Poroshenko wins presidential Elections in Ukraine
Tuesday, May 27th, 2014 3:15:39 by Jamshed SindhuThe businessman Petro Poroshenko, 48, is the winner of the presidential elections in Ukraine, far ahead of other candidates. With 54.5% of the votes counted, obtained 53.7 % of the vote. Include the former Prime Minister, Yulia Timoshenko, in second place with 13.07%. It appears that, having neatly overcome the barrier of 50%, a runoff election will not be necessary for Ukraine to have a new and legitimate president.
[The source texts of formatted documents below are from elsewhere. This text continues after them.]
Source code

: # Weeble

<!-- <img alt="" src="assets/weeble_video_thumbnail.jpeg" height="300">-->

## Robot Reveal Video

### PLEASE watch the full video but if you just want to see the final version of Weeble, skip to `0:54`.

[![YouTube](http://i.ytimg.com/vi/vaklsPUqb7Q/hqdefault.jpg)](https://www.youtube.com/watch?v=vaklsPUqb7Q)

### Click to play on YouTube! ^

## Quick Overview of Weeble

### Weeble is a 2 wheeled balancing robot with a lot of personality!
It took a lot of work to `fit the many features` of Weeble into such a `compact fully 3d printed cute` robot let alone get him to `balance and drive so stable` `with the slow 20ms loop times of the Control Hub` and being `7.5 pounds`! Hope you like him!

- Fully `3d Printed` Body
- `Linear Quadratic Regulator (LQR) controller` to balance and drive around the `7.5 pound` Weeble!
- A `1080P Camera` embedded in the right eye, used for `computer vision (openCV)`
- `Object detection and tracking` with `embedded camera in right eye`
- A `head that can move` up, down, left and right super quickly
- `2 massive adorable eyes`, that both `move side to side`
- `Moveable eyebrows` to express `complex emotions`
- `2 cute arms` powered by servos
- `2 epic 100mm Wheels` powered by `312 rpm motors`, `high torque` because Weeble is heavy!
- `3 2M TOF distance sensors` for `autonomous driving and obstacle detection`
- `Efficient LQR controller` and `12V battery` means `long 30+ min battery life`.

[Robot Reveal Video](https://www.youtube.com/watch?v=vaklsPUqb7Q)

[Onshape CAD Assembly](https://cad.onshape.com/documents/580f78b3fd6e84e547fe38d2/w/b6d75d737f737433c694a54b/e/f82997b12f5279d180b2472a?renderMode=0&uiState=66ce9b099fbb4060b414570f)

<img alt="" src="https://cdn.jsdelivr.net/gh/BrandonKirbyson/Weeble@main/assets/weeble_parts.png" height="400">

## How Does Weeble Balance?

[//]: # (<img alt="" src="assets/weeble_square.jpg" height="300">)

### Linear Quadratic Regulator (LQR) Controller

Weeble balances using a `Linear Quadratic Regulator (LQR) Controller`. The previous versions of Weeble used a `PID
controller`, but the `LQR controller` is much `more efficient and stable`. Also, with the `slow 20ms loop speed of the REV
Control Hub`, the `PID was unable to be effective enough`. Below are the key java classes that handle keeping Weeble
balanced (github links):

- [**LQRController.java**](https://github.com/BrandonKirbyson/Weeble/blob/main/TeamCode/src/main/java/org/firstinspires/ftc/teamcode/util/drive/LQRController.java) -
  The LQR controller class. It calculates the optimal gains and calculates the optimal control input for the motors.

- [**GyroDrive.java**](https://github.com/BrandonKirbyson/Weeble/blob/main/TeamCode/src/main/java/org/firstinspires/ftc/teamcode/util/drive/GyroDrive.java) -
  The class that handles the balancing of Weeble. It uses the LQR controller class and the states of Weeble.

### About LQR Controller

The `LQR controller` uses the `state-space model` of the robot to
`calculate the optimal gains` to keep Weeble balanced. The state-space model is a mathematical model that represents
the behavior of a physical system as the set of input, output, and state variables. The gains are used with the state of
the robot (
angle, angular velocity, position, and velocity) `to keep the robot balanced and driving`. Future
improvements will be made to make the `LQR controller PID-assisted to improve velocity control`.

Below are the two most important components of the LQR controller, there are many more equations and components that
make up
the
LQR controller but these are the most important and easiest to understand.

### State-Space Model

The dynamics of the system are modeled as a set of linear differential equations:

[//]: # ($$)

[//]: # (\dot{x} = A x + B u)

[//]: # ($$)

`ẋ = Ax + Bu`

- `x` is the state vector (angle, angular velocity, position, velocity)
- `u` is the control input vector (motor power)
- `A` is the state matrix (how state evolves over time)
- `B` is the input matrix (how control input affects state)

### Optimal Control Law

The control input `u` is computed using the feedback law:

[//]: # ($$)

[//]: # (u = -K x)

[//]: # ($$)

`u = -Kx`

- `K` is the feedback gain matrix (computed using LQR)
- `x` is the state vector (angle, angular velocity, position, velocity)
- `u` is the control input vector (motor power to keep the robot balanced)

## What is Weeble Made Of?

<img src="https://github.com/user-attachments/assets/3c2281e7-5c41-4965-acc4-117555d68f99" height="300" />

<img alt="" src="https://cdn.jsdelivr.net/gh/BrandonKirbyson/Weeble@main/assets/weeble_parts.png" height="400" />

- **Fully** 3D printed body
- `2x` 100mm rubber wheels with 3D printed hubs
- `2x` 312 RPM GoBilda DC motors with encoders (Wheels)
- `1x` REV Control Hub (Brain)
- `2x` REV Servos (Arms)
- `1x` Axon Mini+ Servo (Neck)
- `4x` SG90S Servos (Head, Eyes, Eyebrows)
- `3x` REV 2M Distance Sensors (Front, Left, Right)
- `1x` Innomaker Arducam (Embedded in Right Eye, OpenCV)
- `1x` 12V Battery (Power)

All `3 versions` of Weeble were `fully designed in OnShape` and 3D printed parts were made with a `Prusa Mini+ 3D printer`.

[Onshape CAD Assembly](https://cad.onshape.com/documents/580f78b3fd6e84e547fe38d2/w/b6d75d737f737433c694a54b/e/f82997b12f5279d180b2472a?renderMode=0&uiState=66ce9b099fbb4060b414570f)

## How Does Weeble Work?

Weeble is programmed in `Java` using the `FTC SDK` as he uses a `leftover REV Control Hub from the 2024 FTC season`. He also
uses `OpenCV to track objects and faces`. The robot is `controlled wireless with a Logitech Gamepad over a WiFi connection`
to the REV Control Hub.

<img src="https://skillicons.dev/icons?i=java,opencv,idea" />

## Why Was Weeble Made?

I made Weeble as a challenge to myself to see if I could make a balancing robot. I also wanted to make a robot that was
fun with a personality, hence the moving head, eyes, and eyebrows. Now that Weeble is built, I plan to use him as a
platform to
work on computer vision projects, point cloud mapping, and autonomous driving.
In a hearing held half an hour after the elections conclude, Poroshenko said that thousands of Crimean Tatars and hundreds of thousands of people in the eastern regions of the state had also voted in the elections, despite the difficulties and dangers to his life. “We can say firmly and convincingly voted throughout Ukraine and this is the choice of all Ukraine,” he said. Poroshenko, which some call the ” Chocolate King ” for their business activities as a major producer of chocolates, announced that the first steps will be used to ” end the war and chaos ” and bring peace to Ukraine. He said he will defend the interests and safety of the inhabitants of the eastern regions of the country and give priority to the security and defense. He also said that Ukraine has supported the unitary state and its European future. “85% of Ukrainians has supported the European path for Ukraine,” he said, noting that the work of his administration will be governed by the pro-European idea.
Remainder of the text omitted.